Y es que al final del concierto, al notar que no todo el público se pudo poner de pie para darle más estatura al aplauso; que un caballero cambió su bastón de mano para echarle la bendición; y que desde su silla de ruedas, una dama agitaba el mismo pañuelito con que secó sus mocos, el maestro entró al camerino con la certeza de que sus admiradores solo eran canosos.
"¿Quién baila un bambuco? ¿Cuándo ponen El camino de la vida en una discoteca? ¿Cuántas emisoras programan un vals?" se pregunta intuyendo que, si abrieran las inscripciones para conformar su club de fans, solo la tercera edad de Colombia querría hacer parte y disputaría su sede en algún asilo de Medellín.
Un toque de suerte
Justo hace 100 años, el papá de Héctor Ochoa, se estrenaba en el país, no solo como albañil, sino como constructor de sueños en obra negra. Lo vieron salir a principios del siglo XX del Valle de Aburrá a lomo de mula y regresar de Norteamérica con su voz atrapada entre los acetatos de vinilo que por aquel entonces parecían platos negros con rotitos en el centro.

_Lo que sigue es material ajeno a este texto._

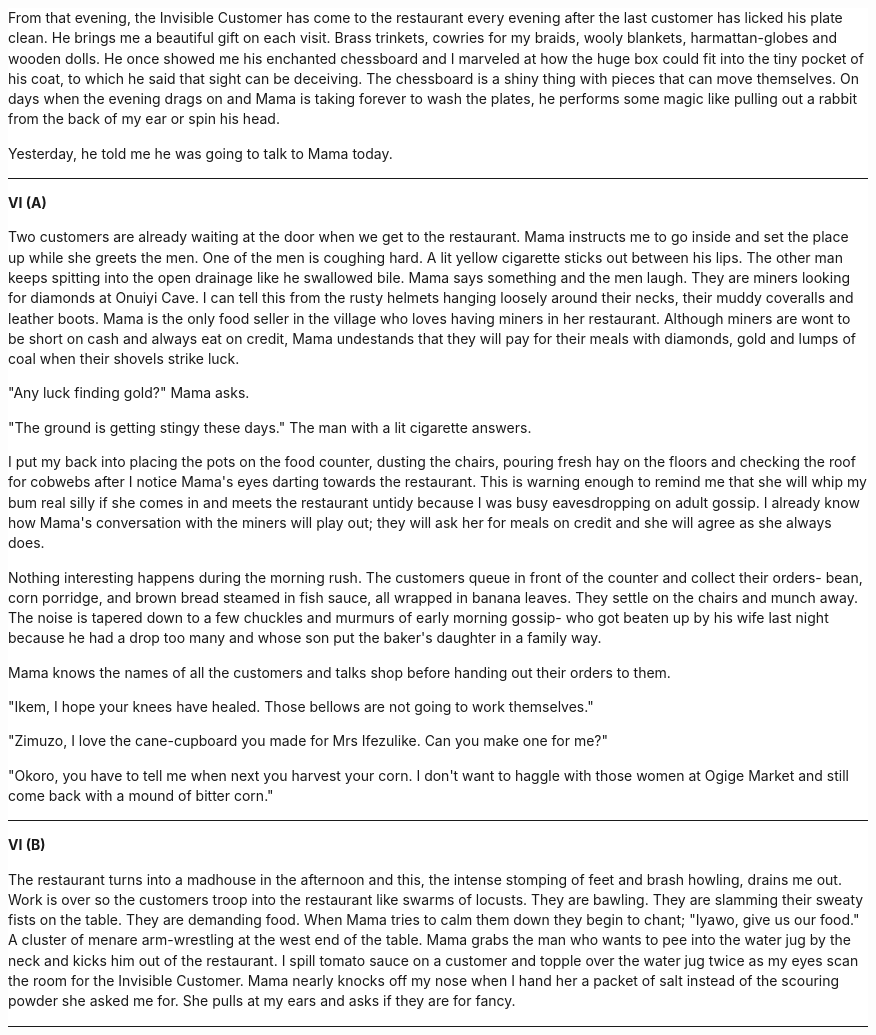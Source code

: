 From that evening, the Invisible Customer has come to the restaurant every evening after the last customer has licked his plate clean. He brings me a beautiful gift on each visit. Brass trinkets, cowries for my braids, wooly blankets, harmattan-globes and wooden dolls. He once showed me his enchanted chessboard and I marveled at how the huge box could fit into the tiny pocket of his coat, to which he said that sight can be deceiving. The chessboard is a shiny thing with pieces that can move themselves. On days when the evening drags on and Mama is taking forever to wash the plates, he performs some magic like pulling out a rabbit from the back of my ear or spin his head.
  
Yesterday, he told me he was going to talk to Mama today.

---

**VI (A)**

Two customers are already waiting at the door when we get to the restaurant. Mama instructs me to go inside and set the place up while she greets the men. One of the men is coughing hard. A lit yellow cigarette sticks out between his lips. The other man keeps spitting into the open drainage like he swallowed bile. Mama says something and the men laugh. They are miners looking for diamonds at Onuiyi Cave. I can tell this from the rusty helmets  hanging loosely around their necks, their muddy coveralls and leather boots. Mama is the only food seller in the village who loves having miners in her restaurant. Although miners are wont to be short on cash and always eat on credit, Mama undestands that they will pay for their meals with diamonds, gold and lumps of coal when their shovels strike luck.
 
"Any luck finding gold?" Mama asks.

"The ground is getting stingy these days." The man with a lit cigarette answers.

I put my back into placing the pots on the food counter, dusting the chairs, pouring fresh hay on the floors  and checking the roof for cobwebs after I notice Mama's eyes darting towards the restaurant. This is warning enough to remind me that she will whip my bum real silly if she comes in and meets the restaurant untidy because I was busy eavesdropping on adult gossip. I already know how Mama's conversation with the miners will play out; they will ask her for meals on credit and she will agree as she always does.

Nothing interesting happens during the morning rush. The customers queue in front of the counter and collect their orders- bean, corn porridge, and brown bread steamed in fish sauce, all wrapped in banana leaves. They settle on the chairs and munch away. The noise is tapered down to a few chuckles and murmurs of early morning gossip- who got beaten up by his wife last night because he had a drop too many and whose son put the baker's daughter in a family way.
 
Mama knows the names of all the customers and talks shop before handing out their orders to them.

"Ikem, I hope your knees have healed. Those bellows are not going to work themselves."

"Zimuzo, I love the cane-cupboard you made for Mrs Ifezulike. Can you make one for me?"

"Okoro, you have to tell me when next you harvest your corn. I don't want to haggle with those women at Ogige Market and still come back with a mound of bitter corn."

---

**VI (B)**

The restaurant turns into a madhouse in the afternoon and this, the intense stomping of feet and brash howling, drains me out. Work is over so the customers troop into the restaurant like swarms of locusts. They are bawling. They are slamming their sweaty fists on the table. They are demanding food. When Mama tries to calm them down they begin to chant; "Iyawo, give us our food." A cluster of menare arm-wrestling at the west end of the table. Mama grabs the man who wants to pee into the water jug by the neck and kicks him out of the restaurant. I spill tomato sauce on a customer and topple over the water jug twice as my eyes scan the room for the Invisible Customer. Mama nearly knocks off my nose when I hand her a packet of salt instead of the scouring powder she asked me for. She pulls at my ears and asks if they are for fancy.

---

La "Columbia Phonograph Company" contrató a la Lira Antioqueña para que traspasara las montañas de La eterna primavera hasta Puerto Berrío; llegara a Barranquilla en barco de vapor a través del río Magdalena y luego abordara el buquecito que navegó el mar Caribe y descargó a los siete músicos en los estudios de grabación de La gran manzana, ante la máquina que Thomas Alba Edison inventó para guardar las últimas palabras de una persona antes de morir.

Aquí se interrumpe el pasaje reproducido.